◆ PROVIDED INFORMATION:
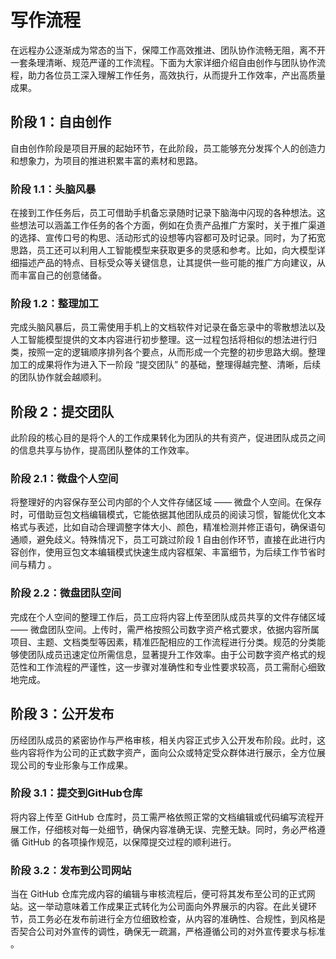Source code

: # 写作流程

在远程办公逐渐成为常态的当下，保障工作高效推进、团队协作流畅无阻，离不开一套条理清晰、规范严谨的工作流程。下面为大家详细介绍自由创作与团队协作流程，助力各位员工深入理解工作任务，高效执行，从而提升工作效率，产出高质量成果。

## 阶段 1：自由创作

自由创作阶段是项目开展的起始环节，在此阶段，员工能够充分发挥个人的创造力和想象力，为项目的推进积累丰富的素材和思路。

### 阶段 1.1：头脑风暴

在接到工作任务后，员工可借助手机备忘录随时记录下脑海中闪现的各种想法。这些想法可以涵盖工作任务的各个方面，例如在负责产品推广方案时，关于推广渠道的选择、宣传口号的构思、活动形式的设想等内容都可及时记录。同时，为了拓宽思路，员工还可以利用人工智能模型来获取更多的灵感和参考。比如，向大模型详细描述产品的特点、目标受众等关键信息，让其提供一些可能的推广方向建议，从而丰富自己的创意储备。

### 阶段 1.2：整理加工

完成头脑风暴后，员工需使用手机上的文档软件对记录在备忘录中的零散想法以及人工智能模型提供的文本内容进行初步整理。这一过程包括将相似的想法进行归类，按照一定的逻辑顺序排列各个要点，从而形成一个完整的初步思路大纲。整理加工的成果将作为进入下一阶段 “提交团队” 的基础，整理得越完整、清晰，后续的团队协作就会越顺利。

## 阶段 2：提交团队

此阶段的核心目的是将个人的工作成果转化为团队的共有资产，促进团队成员之间的信息共享与协作，提高团队整体的工作效率。

### 阶段 2.1：微盘个人空间

将整理好的内容保存至公司内部的个人文件存储区域 —— 微盘个人空间。在保存时，可借助豆包文档编辑模式，它能依据其他团队成员的阅读习惯，智能优化文本格式与表述，比如自动合理调整字体大小、颜色，精准检测并修正语句，确保语句通顺，避免歧义。特殊情况下，员工可跳过阶段 1 自由创作环节，直接在此进行内容创作，使用豆包文本编辑模式快速生成内容框架、丰富细节，为后续工作节省时间与精力 。

### 阶段 2.2：微盘团队空间

完成在个人空间的整理工作后，员工应将内容上传至团队成员共享的文件存储区域 —— 微盘团队空间。上传时，需严格按照公司数字资产格式要求，依据内容所属项目、主题、文档类型等因素，精准匹配相应的工作流程进行分类。规范的分类能够使团队成员迅速定位所需信息，显著提升工作效率。由于公司数字资产格式的规范性和工作流程的严谨性，这一步骤对准确性和专业性要求较高，员工需耐心细致地完成。

## 阶段 3：公开发布

历经团队成员的紧密协作与严格审核，相关内容正式步入公开发布阶段。此时，这些内容将作为公司的正式数字资产，面向公众或特定受众群体进行展示，全方位展现公司的专业形象与工作成果。

### 阶段 3.1：提交到GitHub仓库

将内容上传至 GitHub 仓库时，员工需严格依照正常的文档编辑或代码编写流程开展工作，仔细核对每一处细节，确保内容准确无误、完整无缺。同时，务必严格遵循 GitHub 的各项操作规范，以保障提交过程的顺利进行。

### 阶段 3.2：发布到公司网站

当在 GitHub 仓库完成内容的编辑与审核流程后，便可将其发布至公司的正式网站。这一举动意味着工作成果正式转化为公司面向外界展示的内容。在此关键环节，员工务必在发布前进行全方位细致检查，从内容的准确性、合规性，到风格是否契合公司对外宣传的调性，确保无一疏漏，严格遵循公司的对外宣传要求与标准 。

◆ EXERCISE: Identify the lines in the entries that hold "微盘个人空间" and return each one.

◆ PROBLEM SOLUTION:
### 阶段 2.1：微盘个人空间
将整理好的内容保存至公司内部的个人文件存储区域 —— 微盘个人空间。在保存时，可借助豆包文档编辑模式，它能依据其他团队成员的阅读习惯，智能优化文本格式与表述，比如自动合理调整字体大小、颜色，精准检测并修正语句，确保语句通顺，避免歧义。特殊情况下，员工可跳过阶段 1 自由创作环节，直接在此进行内容创作，使用豆包文本编辑模式快速生成内容框架、丰富细节，为后续工作节省时间与精力 。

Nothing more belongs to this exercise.